Measure and mark the positions of the rails on the first post. Tie a string onto the post at the level of one rail-mark. Tie the other end of the string to an adjacent post at approximately the same height with the string taut. Hang a line-level on the string and move the knot on the second post up or down until the line is level. Mark the second post at the level of the knot. Repeat to mark the levels of the second and/or third rails on the posts. Measure and note the distances between the centres of the posts at the levels of the marks. Remove the line level.
Measure and cut the rails to the measured distances between the posts. If the posts are not exactly plumb, the distances between the posts at various heights may not be the same.
Stand on the back side of the fence. Fit the adaptor onto the round steel post at the level of the first rail mark. The curved portion of the adaptor will face you. The flattened, predrilled portion of the adaptor will face the front of the fence and your assistant.

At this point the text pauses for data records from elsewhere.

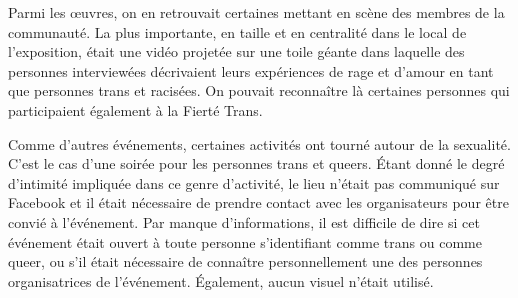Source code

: Parmi les œuvres, on en retrouvait certaines mettant en scène des membres de la communauté.
La plus importante, en taille et en centralité dans le local de l'exposition, était une vidéo projetée sur une toile géante dans laquelle des personnes interviewées décrivaient leurs expériences de rage et d'amour en tant que personnes trans et racisées.
On pouvait reconnaître là certaines personnes qui participaient également à la Fierté Trans.

Comme d'autres événements, certaines activités ont tourné autour de la sexualité.
C'est le cas d'une soirée \bdsm{} pour les personnes trans et queers.
Étant donné le degré d'intimité impliquée dans ce genre d'activité, le lieu n'était pas communiqué sur Facebook et il était nécessaire de prendre contact avec les organisateurs pour être convié à l'événement.
Par manque d'informations, il est difficile de dire si cet événement était ouvert à toute personne s'identifiant comme trans ou comme queer, ou s’il était nécessaire de connaître personnellement une des personnes organisatrices de l'événement.
Également, aucun visuel n'était utilisé.

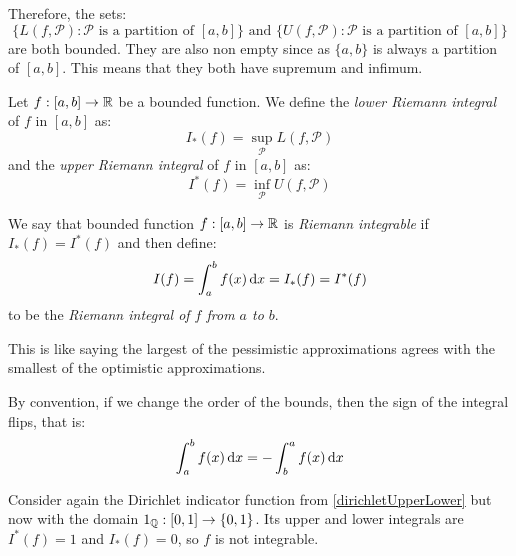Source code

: \documentclass[../main.tex]{subfiles}
\begin{document}
Therefore, the sets:
\[
  \{L(f, \mathcal{P}): \mathcal{P} \text{ is a partition of $[a, b]$}\} \text{ and } \{U(f, \mathcal{P}): \mathcal{P} \text{ is a partition of $[a, b]$}\}
\]
are both bounded.
They are also non empty since as $\{a,b\}$ is always a partition of $[a, b]$.
This means that they both have supremum and infimum.
\begin{definition}
  Let $f: [a, b] \to \R$ be a bounded function.
  We define the \textit{lower Riemann integral} of $f$ in $[a, b]$ as:
  \[
    I_{*}(f) = \sup_{\mathcal{P}} L(f, \mathcal{P})
  \]
  and the \textit{upper Riemann integral} of $f$ in $[a, b]$ as:
  \[
    I^{*}(f) = \inf_{\mathcal{P}} U(f, \mathcal{P})
  \]
\end{definition}
\begin{definition}
  We say that bounded function $f: [a, b] \to \R$ is \textit{Riemann integrable} if $I_{*}(f) = I^{*}(f)$ and then define:
  \label{integralDef}
  \[
    I(f) = \int_{a}^{b} f(x) \d{x} = I_{*}(f) = I^{*}(f)
  \]
  to be the \textit{Riemann integral of $f$ from $a$ to $b$}.
\end{definition}
\begin{remark}[Intuition]
  This is like saying the largest of the pessimistic approximations agrees with the smallest of the optimistic approximations.
\end{remark}
\begin{remark}
  By convention, if we change the order of the bounds, then the sign of the integral flips, that is:
  \[
    \int_{a}^{b} f(x) \d{x} = - \int_{b}^{a} f(x) \d{x}
  \]
\end{remark}
\begin{example}
  \label{dirichletIntegrable}
  Consider again the Dirichlet indicator function from \cref{dirichletUpperLower} but now with the domain $1_\Q: [0, 1] \to \{0, 1\}$.
  Its upper and lower integrals are $I^{*}(f) = 1$ and $I_{*}(f) = 0$, so $f$ is not integrable.
\end{example}
\end{document}
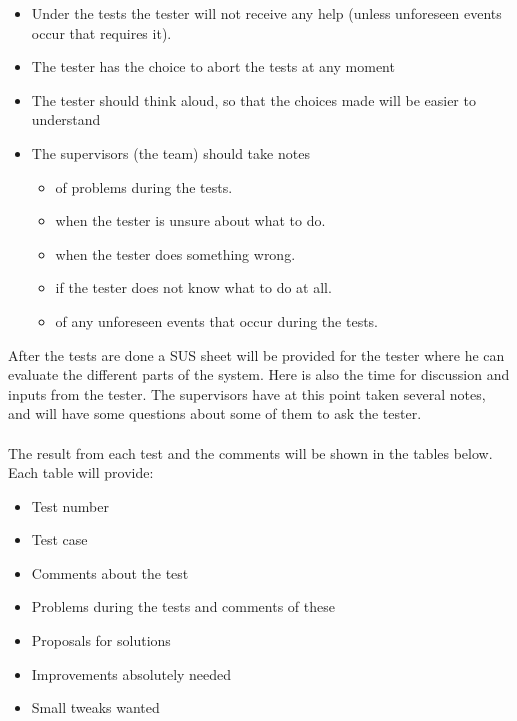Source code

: \begin{itemize} \setlength{\itemsep}{0cm}\setlength{\parskip}{0cm}
	\item Under the tests the tester will not receive any help (unless unforeseen events occur that requires it).
	\item The tester has the choice to abort the tests at any moment
	\item The tester should think aloud, so that the choices made will be easier to understand
	\item The supervisors (the team) should take notes 
	\begin{itemize} \setlength{\itemsep}{0cm}\setlength{\parskip}{0cm}
		\item of problems during the tests.
		\item when the tester is unsure about what to do.
		\item when the tester does something wrong.
		\item if the tester does not know what to do at all.
		\item of any unforeseen events that occur during the tests.
	\end{itemize}
\end{itemize}
\noindent
After the tests are done a SUS sheet will be provided for the tester where he can evaluate the different parts of the system. Here is also the time for discussion and inputs from the tester. The supervisors have at this point taken several notes, and will have some questions about some of them to ask the tester.\\
\\
The result from each test and the comments will be shown in the tables below. Each table will provide:\\
\begin{itemize} \setlength{\itemsep}{0cm}\setlength{\parskip}{0cm}
	\item Test number
	\item Test case
	\item Comments about the test
	\item Problems during the tests and comments of these
	\item Proposals for solutions
	\item Improvements absolutely needed
	\item Small tweaks wanted
\end{itemize}


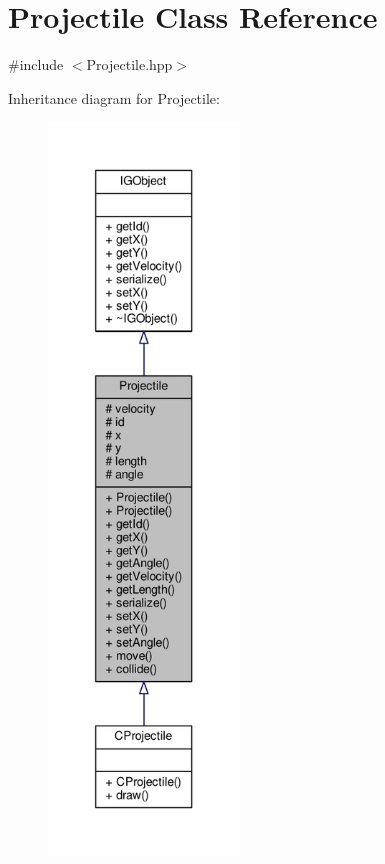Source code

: \hypertarget{class_projectile}{}\section{Projectile Class Reference}
\label{class_projectile}


{\ttfamily \#include $<$Projectile.\+hpp$>$}



Inheritance diagram for Projectile\+:\nopagebreak
\begin{figure}[H]
\begin{center}
\leavevmode
\includegraphics[height=550pt]{class_projectile__inherit__graph}
\end{center}
\end{figure}


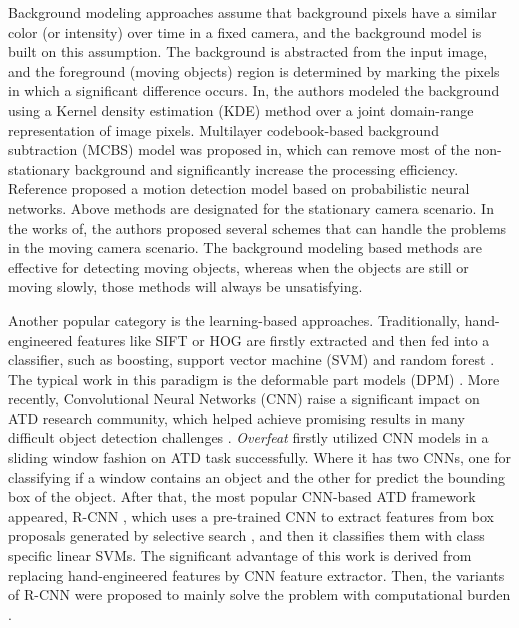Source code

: \documentclass[journal]{IEEEtran}
\begin{document}
Background modeling approaches assume that background pixels have a similar color (or intensity) over time in a fixed camera, and the background model is built on this assumption. The background is abstracted from the input image, and the foreground (moving objects) region is determined by marking the pixels in which a significant difference occurs. In\cite{Sheikh2005BayesianScenes}, the authors modeled the background using a Kernel density estimation (KDE) method over a joint domain-range representation of image pixels. Multilayer codebook-based background subtraction (MCBS) model was proposed in\cite{Guo2013FastDetection}, which can remove most of the non-stationary background and significantly increase the processing efficiency. Reference\cite{Chen2015ProbabilisticSystems} proposed a motion detection model based on probabilistic neural networks. Above methods are designated for the stationary camera scenario. In the works of\cite{Yun2017SceneCamera}\cite{Hu2015MovingCamera}\cite{Francisco2015ForegroundApproximation}, the authors proposed several schemes that can handle the problems in the moving camera scenario. The background modeling based methods are effective for detecting moving objects, whereas when the objects are still or moving slowly, those methods will always be unsatisfying.

Another popular category is the learning-based approaches. Traditionally, hand-engineered features like SIFT \cite{Keypoints2004DistinctiveFrom} or HOG \cite{Dalal2010ToDetection} are firstly extracted and then fed into a classifier, such as boosting\cite{P.Viola2001RapidFeatures}, support vector machine (SVM)\cite{Suykens1999LeastClassifiers} and random forest \cite{Breiman2001Randomforest2001}. The typical work in this paradigm is the deformable part models (DPM) \cite{Felzenszwalb2009ObjectModels}. More recently, Convolutional Neural Networks (CNN) raise a significant impact on ATD research community, which helped achieve promising results in many difficult object detection challenges \cite{RussakovskyImageNetChallenge} \cite{Everingham2010TheChallenge} \cite{LinMicrosoftContext}. \textit{Overfeat} \cite{Sermanet2014OverFeat:Networks} firstly utilized CNN models in a sliding window fashion on ATD task successfully. Where it has two CNNs, one for classifying if a window contains an object and the other for predict the bounding box of the object. After that, the most popular CNN-based ATD framework appeared, R-CNN \cite{GirshickRichSegmentation}, which uses a pre-trained CNN to extract features from box proposals generated by selective search \cite{Uijlings2013SelectiveRecognition}, and then it classifies them with class specific linear SVMs. The significant advantage of this work is derived from replacing hand-engineered features by CNN feature extractor. Then, the variants of R-CNN were proposed to mainly solve the problem with computational burden \cite{Girshick2016} \cite{He2015} \cite{RenFasterNetworks}.
\end{document}
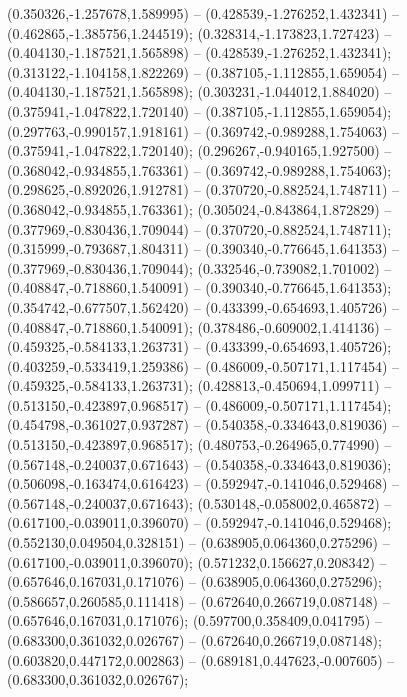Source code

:  (0.350326,-1.257678,1.589995) -- (0.428539,-1.276252,1.432341) -- (0.462865,-1.385756,1.244519);
 (0.328314,-1.173823,1.727423) -- (0.404130,-1.187521,1.565898) -- (0.428539,-1.276252,1.432341);
 (0.313122,-1.104158,1.822269) -- (0.387105,-1.112855,1.659054) -- (0.404130,-1.187521,1.565898);
 (0.303231,-1.044012,1.884020) -- (0.375941,-1.047822,1.720140) -- (0.387105,-1.112855,1.659054);
 (0.297763,-0.990157,1.918161) -- (0.369742,-0.989288,1.754063) -- (0.375941,-1.047822,1.720140);
 (0.296267,-0.940165,1.927500) -- (0.368042,-0.934855,1.763361) -- (0.369742,-0.989288,1.754063);
 (0.298625,-0.892026,1.912781) -- (0.370720,-0.882524,1.748711) -- (0.368042,-0.934855,1.763361);
 (0.305024,-0.843864,1.872829) -- (0.377969,-0.830436,1.709044) -- (0.370720,-0.882524,1.748711);
 (0.315999,-0.793687,1.804311) -- (0.390340,-0.776645,1.641353) -- (0.377969,-0.830436,1.709044);
 (0.332546,-0.739082,1.701002) -- (0.408847,-0.718860,1.540091) -- (0.390340,-0.776645,1.641353);
 (0.354742,-0.677507,1.562420) -- (0.433399,-0.654693,1.405726) -- (0.408847,-0.718860,1.540091);
 (0.378486,-0.609002,1.414136) -- (0.459325,-0.584133,1.263731) -- (0.433399,-0.654693,1.405726);
 (0.403259,-0.533419,1.259386) -- (0.486009,-0.507171,1.117454) -- (0.459325,-0.584133,1.263731);
 (0.428813,-0.450694,1.099711) -- (0.513150,-0.423897,0.968517) -- (0.486009,-0.507171,1.117454);
 (0.454798,-0.361027,0.937287) -- (0.540358,-0.334643,0.819036) -- (0.513150,-0.423897,0.968517);
 (0.480753,-0.264965,0.774990) -- (0.567148,-0.240037,0.671643) -- (0.540358,-0.334643,0.819036);
 (0.506098,-0.163474,0.616423) -- (0.592947,-0.141046,0.529468) -- (0.567148,-0.240037,0.671643);
 (0.530148,-0.058002,0.465872) -- (0.617100,-0.039011,0.396070) -- (0.592947,-0.141046,0.529468);
 (0.552130,0.049504,0.328151) -- (0.638905,0.064360,0.275296) -- (0.617100,-0.039011,0.396070);
 (0.571232,0.156627,0.208342) -- (0.657646,0.167031,0.171076) -- (0.638905,0.064360,0.275296);
 (0.586657,0.260585,0.111418) -- (0.672640,0.266719,0.087148) -- (0.657646,0.167031,0.171076);
 (0.597700,0.358409,0.041795) -- (0.683300,0.361032,0.026767) -- (0.672640,0.266719,0.087148);
 (0.603820,0.447172,0.002863) -- (0.689181,0.447623,-0.007605) -- (0.683300,0.361032,0.026767);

Ask your assistant to support the rail, holding it so the end of the rail is centred to the post. Use a drill and driving bit to screw the adaptor to the rail from the back side with 1 1/2-inch screws. Repeat, attaching the rail to the second post in the same manner. Work around the perimeter of the fence, installing all top rails first, then proceeding to install the second or third rails.
Install infill pickets or planks by screwing them to the rails with 1 1/4-inch screws. Two screws, aligned horizontally, typically suffice to hold the picket or plank securely to each rail. Make sure the first plank is plumb and recheck with a carpenter's level every two or three planks to ensure they are installed plumb. To ensure the top of the fence is level, place the carpenter's level horizontally on top of the last installed plank and level it. Position the next plank so its top meets the lower surface of the level. Continue installing the infill planks until the fence job is completed.
A 4-foot tall wooden fence requires at least two rails per panel. A 6-foot fence requires three.